Before we get into the meat of things, it’s morally necessary for us to remind you that when you are in the service industry, try not to make too many life-changing work decisions sans a contract. Of course, you want to trust the guy you are doing business with, but don’t trust him too much!
Price: It goes without saying that $$$ is the most important element in a contract. Make sure you clearly specify how much your services are going to cost. Tip: Have a provision for an upfront payment and a performance-based payout. For example, if 50% of the project is delivered, 50% becomes payable immediately and so on.
Side Note: What if your client files for bankruptcy? Should you still be paid for the services you provided? Never accept a project without guaranteeing the source of payment. Try to set an upfront payment that is due as soon as your start the project and then have periodic payments as you reach specific project milestones.
Don’t forget: If any additional costs could come up, you want to add that point under your price term. Mention how you want payment made–via check or PayPal. And if a third party tacks on any fees, you want to identify who is responsible for such fees.
One last thing…you want to include a penalty for late payment.
Dates: If any situation could delay delivery of your service (like the unexpected departure of a key employee) to the client, then identify those situations early on.
Termination: You don’t want to be stuck with a client who isn’t appreciative of your work. The termination clause helps you avoid such a situation. You can avoid being sued for breach of contract by including a “proper” termination clause.
By the way, look out for language that allows either party to terminate for any cause and without notice–this may give you the right to bounce whenever you like, but at the same time it lets the client terminate for any reason as well. Instead, have language that permits termination after 30 days’ notice and only “for cause.” You want to go into detail as to what events constitute “cause.”
Indemnification: Very very very important. Did we mention that it’s important? Basically, a service provider will want the indemnification clause to say that they can’t be sued for anything that goes wrong with the service they provide when a third party is injured. On the other hand, the hiring party will want to say the exact opposite. Show them who’s boss!!!

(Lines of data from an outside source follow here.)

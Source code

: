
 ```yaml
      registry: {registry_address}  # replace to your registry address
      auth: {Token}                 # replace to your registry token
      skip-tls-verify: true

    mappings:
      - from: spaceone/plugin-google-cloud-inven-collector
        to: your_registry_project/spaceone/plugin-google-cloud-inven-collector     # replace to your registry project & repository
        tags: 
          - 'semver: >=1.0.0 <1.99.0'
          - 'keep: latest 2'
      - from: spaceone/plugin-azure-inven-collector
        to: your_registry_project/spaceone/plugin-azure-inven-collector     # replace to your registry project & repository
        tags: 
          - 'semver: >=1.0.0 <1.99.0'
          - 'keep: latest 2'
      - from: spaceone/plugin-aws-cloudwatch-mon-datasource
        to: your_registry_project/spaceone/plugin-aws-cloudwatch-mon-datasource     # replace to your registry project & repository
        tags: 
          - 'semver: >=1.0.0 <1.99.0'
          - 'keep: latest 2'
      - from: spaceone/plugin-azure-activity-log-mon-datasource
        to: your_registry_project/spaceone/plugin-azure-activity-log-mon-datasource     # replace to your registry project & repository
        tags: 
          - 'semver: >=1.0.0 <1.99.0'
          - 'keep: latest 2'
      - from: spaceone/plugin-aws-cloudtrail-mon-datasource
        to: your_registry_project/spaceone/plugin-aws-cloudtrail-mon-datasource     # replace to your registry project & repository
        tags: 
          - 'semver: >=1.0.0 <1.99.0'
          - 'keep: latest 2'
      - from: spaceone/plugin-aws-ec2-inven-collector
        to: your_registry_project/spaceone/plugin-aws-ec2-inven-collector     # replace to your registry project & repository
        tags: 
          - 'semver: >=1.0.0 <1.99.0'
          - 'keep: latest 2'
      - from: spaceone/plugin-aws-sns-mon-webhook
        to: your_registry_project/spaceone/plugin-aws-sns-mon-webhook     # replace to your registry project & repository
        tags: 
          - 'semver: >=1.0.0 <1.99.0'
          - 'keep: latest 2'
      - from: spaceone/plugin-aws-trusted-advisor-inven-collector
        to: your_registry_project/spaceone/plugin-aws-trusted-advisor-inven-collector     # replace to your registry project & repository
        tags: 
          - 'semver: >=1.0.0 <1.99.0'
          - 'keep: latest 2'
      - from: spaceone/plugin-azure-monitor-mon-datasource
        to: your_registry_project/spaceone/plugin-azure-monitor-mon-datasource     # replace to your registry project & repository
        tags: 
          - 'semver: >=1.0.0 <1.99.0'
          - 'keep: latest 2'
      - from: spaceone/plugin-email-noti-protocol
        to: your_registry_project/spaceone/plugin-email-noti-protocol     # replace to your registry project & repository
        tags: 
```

Warranties: Don’t sell your soul to the devil. Only guarantee what you can really provide. Just remember, every state has its own laws, but typically, implied warranties include a promise to provide a service that is fit for a particular purpose, if so stated. Huh? That basically means if you were supposed to design a website, DESIGN the website!
Changes: After your work product has been delivered, what if your client comes back to you for changes? How much are you paid then? This is something you want to discuss with your client.
Dispute resolution: Do you want to go to court or would you rather settle your dispute via arbitration? Arbitration is when you have a neutral party of your choosing settle your dispute with another party–rather informal and less scary! You have the right to go to court to settle any dispute but at the same time you may not have the money to do so. If you decide to use an arbitrator for your dispute, do you want one arbitrator or a panel of arbitrators? Would you rather have an industry expert or just some random dude you like? Either way, these are some of the decisions you make here.
Keeping an eye out for boilerplate clauses is important because often lawyers don’t really think twice when they include boilerplate clauses in service contracts. However, it is important to review each of them in detail because you may be giving up more than you want.
Governing Law: You probably want the law of your state to apply and not a state whose name you can’t spell (is it one or two S’s in Miss…ppi?). This clause defines which state’s laws apply if a case goes to court. It doesn’t matter if the parties are local but freelancers might want to keep an eye out for this.
Venue: If, for whatever reason, a dispute arises and you need to go court, pick the court closest to you. No one wants to have to drive to no man’s land!
Amendments: Don’t let any changes to the contract be automatic. You want the contract to be drafted such that both parties have to agree to changes and if one party doesn’t, then no change is allowed. However, this could be detrimental to you if you are the party proposing the change. Typically, language such as “consent shall not be unreasonably withheld” is added to reflect a fair negotiation between the parties.
Attorney’s fees: It’s harrowing enough that you have to pay your own attorney, now imagine paying for the other party’s attorney. That’s why you have this clause. It usually states something to the effect of “losing party pays everyone’s attorney,” but what’s important is that it reminds people that they probably should stay out of court. They might end up losing and paying more than they wanted to in the first place. (Read note on arbitration, above.)
Entire agreement: This clause basically says that if you or the client promised anything or discussed anything that hasn’t been included in the written contract, it means nothing to anyone. Any outside promises are ignored as a result of this clause. That means only one thing–if annual Disneyland passes were part of your payment and it’s not in the contract, say, “Bye Bye” to Mickey for me.
Acceptance Criteria: The issue of client satisfaction will come up. Clarify how deliverables will be accepted and tested and identify situations that will permit rejection of deliverables.
I know–a LOT is to be said about contracts and how confusing they are. Hopefully, we helped clear up some confusion. At the end of the day, the message is pretty straightforward–Always Read Your Service Contract!!